From the first line to the last, write out the material exactly.

BEGIN Supplied material

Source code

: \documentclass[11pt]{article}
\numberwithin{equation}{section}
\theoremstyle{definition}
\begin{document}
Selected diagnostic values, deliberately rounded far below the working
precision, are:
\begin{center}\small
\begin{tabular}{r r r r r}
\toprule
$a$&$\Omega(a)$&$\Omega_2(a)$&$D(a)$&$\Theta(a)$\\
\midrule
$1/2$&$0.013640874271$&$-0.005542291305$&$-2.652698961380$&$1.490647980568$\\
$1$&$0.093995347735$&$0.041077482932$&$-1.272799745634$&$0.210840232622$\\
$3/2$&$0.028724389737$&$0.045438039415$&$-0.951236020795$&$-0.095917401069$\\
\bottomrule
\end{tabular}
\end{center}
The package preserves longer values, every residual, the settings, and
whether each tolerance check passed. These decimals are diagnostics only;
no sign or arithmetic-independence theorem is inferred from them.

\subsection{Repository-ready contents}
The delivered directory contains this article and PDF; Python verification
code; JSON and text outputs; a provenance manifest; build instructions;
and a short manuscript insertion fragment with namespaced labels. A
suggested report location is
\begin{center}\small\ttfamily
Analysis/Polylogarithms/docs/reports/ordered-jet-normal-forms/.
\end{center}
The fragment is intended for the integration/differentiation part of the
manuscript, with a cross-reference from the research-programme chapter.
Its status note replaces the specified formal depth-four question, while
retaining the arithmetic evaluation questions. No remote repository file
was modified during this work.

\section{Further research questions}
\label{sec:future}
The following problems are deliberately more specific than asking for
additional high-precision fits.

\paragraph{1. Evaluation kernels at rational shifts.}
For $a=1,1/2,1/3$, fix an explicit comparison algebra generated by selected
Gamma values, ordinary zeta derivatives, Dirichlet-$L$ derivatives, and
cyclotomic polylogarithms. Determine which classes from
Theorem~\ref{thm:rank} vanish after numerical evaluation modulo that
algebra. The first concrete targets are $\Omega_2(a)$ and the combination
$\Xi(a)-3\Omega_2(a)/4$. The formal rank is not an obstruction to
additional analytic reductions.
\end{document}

END Supplied material

## Worked solution
Source code

: \documentclass[11pt]{article}
\numberwithin{equation}{section}
\theoremstyle{definition}
\begin{document}
Selected diagnostic values, deliberately rounded far below the working
precision, are:
\begin{center}\small
\begin{tabular}{r r r r r}
\toprule
$a$&$\Omega(a)$&$\Omega_2(a)$&$D(a)$&$\Theta(a)$\\
\midrule
$1/2$&$0.013640874271$&$-0.005542291305$&$-2.652698961380$&$1.490647980568$\\
$1$&$0.093995347735$&$0.041077482932$&$-1.272799745634$&$0.210840232622$\\
$3/2$&$0.028724389737$&$0.045438039415$&$-0.951236020795$&$-0.095917401069$\\
\bottomrule
\end{tabular}
\end{center}
The package preserves longer values, every residual, the settings, and
whether each tolerance check passed. These decimals are diagnostics only;
no sign or arithmetic-independence theorem is inferred from them.

\subsection{Repository-ready contents}
The delivered directory contains this article and PDF; Python verification
code; JSON and text outputs; a provenance manifest; build instructions;
and a short manuscript insertion fragment with namespaced labels. A
suggested report location is
\begin{center}\small\ttfamily
Analysis/Polylogarithms/docs/reports/ordered-jet-normal-forms/.
\end{center}
The fragment is intended for the integration/differentiation part of the
manuscript, with a cross-reference from the research-programme chapter.
Its status note replaces the specified formal depth-four question, while
retaining the arithmetic evaluation questions. No remote repository file
was modified during this work.

\section{Further research questions}
\label{sec:future}
The following problems are deliberately more specific than asking for
additional high-precision fits.

\paragraph{1. Evaluation kernels at rational shifts.}
For $a=1,1/2,1/3$, fix an explicit comparison algebra generated by selected
Gamma values, ordinary zeta derivatives, Dirichlet-$L$ derivatives, and
cyclotomic polylogarithms. Determine which classes from
Theorem~\ref{thm:rank} vanish after numerical evaluation modulo that
algebra. The first concrete targets are $\Omega_2(a)$ and the combination
$\Xi(a)-3\Omega_2(a)/4$. The formal rank is not an obstruction to
additional analytic reductions.
\end{document}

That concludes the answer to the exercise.